Low levels have been linked to cancer, cardiovascular disease, heart attacks, and depression. And research from Canada now shows that people with higher levels of vitamin D also have lower levels of body fat. The connection isn’t a coincidence. Vitamin D helps you feel fuller because, according to Australian researchers, it helps you release more leptin — an important hormone you’ll learn about in chapter 5. And it also helps you store less fat by decreasing parathyroid hormone, which makes you hold on to lard. Best of all, vitamin D literally burns more fat by reducing the production of the stress hormone cortisol,(which I will explain later)
If you’re worried about not eating before training, understand this: when you fast before you train, your levels of hydration and sleep patterns play a significant role in your performance. In fact, poor sleep or not drinking enough can have a bigger negative impact on your ability to train hard than not having a protein shake before your workout. If you want to eat, go for it. And if you’re concerned about potentially losing a little bit of muscle, then follow our lead and take BCAAs (Branched-Chain Amino Acids, the building blocks of protein).
They are not necessary, but they get the job done. And what’s more, researchers from Syracuse University found that simply adding amino acids before you train boosts muscle gain and fat loss. The study looked at two common meals before your workout: one with carbs (think: a sports drink) and one that combined BCAAs and carbs. After the pre-workout meal, the subjects then hit the weight room with a focus on heavy resistance training.

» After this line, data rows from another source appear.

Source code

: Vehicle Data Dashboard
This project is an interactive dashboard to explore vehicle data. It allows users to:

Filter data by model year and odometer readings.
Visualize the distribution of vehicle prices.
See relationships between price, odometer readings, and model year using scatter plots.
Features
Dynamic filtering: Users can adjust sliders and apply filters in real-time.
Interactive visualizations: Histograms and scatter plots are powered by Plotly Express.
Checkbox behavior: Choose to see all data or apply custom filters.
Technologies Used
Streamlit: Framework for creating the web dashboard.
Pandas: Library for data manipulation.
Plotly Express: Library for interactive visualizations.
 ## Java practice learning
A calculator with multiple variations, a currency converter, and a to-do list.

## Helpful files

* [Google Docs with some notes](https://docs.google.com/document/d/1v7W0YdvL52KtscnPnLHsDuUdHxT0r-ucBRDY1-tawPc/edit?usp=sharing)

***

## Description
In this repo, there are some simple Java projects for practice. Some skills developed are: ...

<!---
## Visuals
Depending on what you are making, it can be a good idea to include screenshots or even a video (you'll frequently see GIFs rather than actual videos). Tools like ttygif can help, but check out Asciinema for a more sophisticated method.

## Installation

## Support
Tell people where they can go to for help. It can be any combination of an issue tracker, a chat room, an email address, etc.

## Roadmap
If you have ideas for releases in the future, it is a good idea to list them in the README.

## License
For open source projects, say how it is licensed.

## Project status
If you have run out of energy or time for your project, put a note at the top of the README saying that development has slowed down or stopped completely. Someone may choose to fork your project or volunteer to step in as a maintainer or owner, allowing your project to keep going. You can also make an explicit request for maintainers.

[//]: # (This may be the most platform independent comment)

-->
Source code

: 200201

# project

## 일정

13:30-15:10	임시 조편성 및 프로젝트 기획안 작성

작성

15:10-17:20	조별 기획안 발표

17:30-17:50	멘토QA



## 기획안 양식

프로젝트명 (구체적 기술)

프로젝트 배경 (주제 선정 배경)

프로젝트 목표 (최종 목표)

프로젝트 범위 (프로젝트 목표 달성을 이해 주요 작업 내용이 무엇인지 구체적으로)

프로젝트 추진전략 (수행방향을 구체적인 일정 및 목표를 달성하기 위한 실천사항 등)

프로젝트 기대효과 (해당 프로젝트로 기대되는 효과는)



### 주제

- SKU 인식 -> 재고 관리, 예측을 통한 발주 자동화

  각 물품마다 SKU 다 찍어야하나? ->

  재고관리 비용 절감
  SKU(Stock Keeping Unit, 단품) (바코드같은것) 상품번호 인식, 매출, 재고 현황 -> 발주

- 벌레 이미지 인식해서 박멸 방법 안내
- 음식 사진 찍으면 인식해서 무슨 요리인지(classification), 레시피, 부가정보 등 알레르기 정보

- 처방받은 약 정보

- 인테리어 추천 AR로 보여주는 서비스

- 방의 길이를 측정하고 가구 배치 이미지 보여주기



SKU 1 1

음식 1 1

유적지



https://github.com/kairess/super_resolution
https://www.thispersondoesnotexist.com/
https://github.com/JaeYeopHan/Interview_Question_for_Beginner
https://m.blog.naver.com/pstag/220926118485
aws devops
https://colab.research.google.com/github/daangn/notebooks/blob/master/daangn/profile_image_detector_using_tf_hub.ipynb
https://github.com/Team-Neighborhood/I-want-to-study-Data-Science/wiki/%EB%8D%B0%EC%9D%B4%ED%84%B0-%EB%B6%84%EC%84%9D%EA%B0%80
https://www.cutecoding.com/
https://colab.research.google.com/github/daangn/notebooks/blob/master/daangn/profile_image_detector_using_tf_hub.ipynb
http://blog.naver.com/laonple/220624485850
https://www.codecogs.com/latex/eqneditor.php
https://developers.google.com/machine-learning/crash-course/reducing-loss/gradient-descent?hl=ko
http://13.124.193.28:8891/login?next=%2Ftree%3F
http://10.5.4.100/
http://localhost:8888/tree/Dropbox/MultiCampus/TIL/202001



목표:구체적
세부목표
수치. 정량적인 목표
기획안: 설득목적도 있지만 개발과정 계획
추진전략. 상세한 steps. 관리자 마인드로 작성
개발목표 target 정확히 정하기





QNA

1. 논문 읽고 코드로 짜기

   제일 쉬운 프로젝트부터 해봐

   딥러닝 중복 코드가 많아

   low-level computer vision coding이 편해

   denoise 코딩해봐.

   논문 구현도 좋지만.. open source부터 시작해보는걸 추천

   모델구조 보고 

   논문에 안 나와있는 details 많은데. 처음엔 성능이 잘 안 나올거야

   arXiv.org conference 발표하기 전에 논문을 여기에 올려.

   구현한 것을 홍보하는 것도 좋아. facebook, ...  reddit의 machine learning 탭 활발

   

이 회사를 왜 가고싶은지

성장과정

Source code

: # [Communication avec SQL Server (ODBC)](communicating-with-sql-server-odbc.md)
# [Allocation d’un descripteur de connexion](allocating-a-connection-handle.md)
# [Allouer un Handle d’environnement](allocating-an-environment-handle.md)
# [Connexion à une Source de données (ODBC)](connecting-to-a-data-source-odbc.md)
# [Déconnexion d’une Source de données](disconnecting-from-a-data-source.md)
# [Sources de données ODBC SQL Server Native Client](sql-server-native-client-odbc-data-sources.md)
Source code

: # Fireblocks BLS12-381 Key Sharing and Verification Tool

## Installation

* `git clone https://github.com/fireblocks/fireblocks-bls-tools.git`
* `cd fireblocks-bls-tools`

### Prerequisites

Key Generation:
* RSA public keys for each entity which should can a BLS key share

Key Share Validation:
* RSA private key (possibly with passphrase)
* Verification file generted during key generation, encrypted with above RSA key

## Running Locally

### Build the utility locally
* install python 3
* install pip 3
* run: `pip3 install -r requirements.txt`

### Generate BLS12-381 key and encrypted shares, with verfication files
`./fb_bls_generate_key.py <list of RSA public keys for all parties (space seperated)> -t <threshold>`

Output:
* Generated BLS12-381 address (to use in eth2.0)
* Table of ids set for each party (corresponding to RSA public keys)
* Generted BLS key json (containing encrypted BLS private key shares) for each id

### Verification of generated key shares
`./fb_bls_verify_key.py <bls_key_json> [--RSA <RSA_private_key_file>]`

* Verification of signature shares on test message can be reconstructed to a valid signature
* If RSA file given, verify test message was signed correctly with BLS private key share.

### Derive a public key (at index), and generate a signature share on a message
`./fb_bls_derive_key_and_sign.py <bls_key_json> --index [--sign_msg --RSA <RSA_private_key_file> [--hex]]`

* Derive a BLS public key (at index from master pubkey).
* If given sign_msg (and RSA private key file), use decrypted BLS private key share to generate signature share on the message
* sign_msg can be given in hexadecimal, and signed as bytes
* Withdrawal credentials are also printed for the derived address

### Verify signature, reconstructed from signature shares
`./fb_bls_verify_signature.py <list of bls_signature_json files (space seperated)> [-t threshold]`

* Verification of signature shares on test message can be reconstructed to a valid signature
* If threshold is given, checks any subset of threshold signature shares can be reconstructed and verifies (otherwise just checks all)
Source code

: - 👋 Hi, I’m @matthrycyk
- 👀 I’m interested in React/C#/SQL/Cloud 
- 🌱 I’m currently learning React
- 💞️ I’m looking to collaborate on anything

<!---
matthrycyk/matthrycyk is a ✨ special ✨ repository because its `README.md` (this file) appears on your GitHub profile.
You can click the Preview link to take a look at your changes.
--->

Think: max weights that scream testosterone. After the training, several important factors were examined, including muscle gain, fat loss, and metabolism. While both groups saw benefits from what they ate before a workout, it was the BCAA group that saw a bigger improvement in every measure.
But maybe most impressively, those who had BCAAs before training saw a greater increase in their metabolism up to forty-eight hours after they finished training. While research has known for a while that weight training improves metabolism after a good workout, the surprising benefit was that those who took BCAAs (like BCAA Matrix) pre-workout had an increased metabolism the following day.
I’m not even going on a rant here… The benefits of fish oil are huge and you should get some.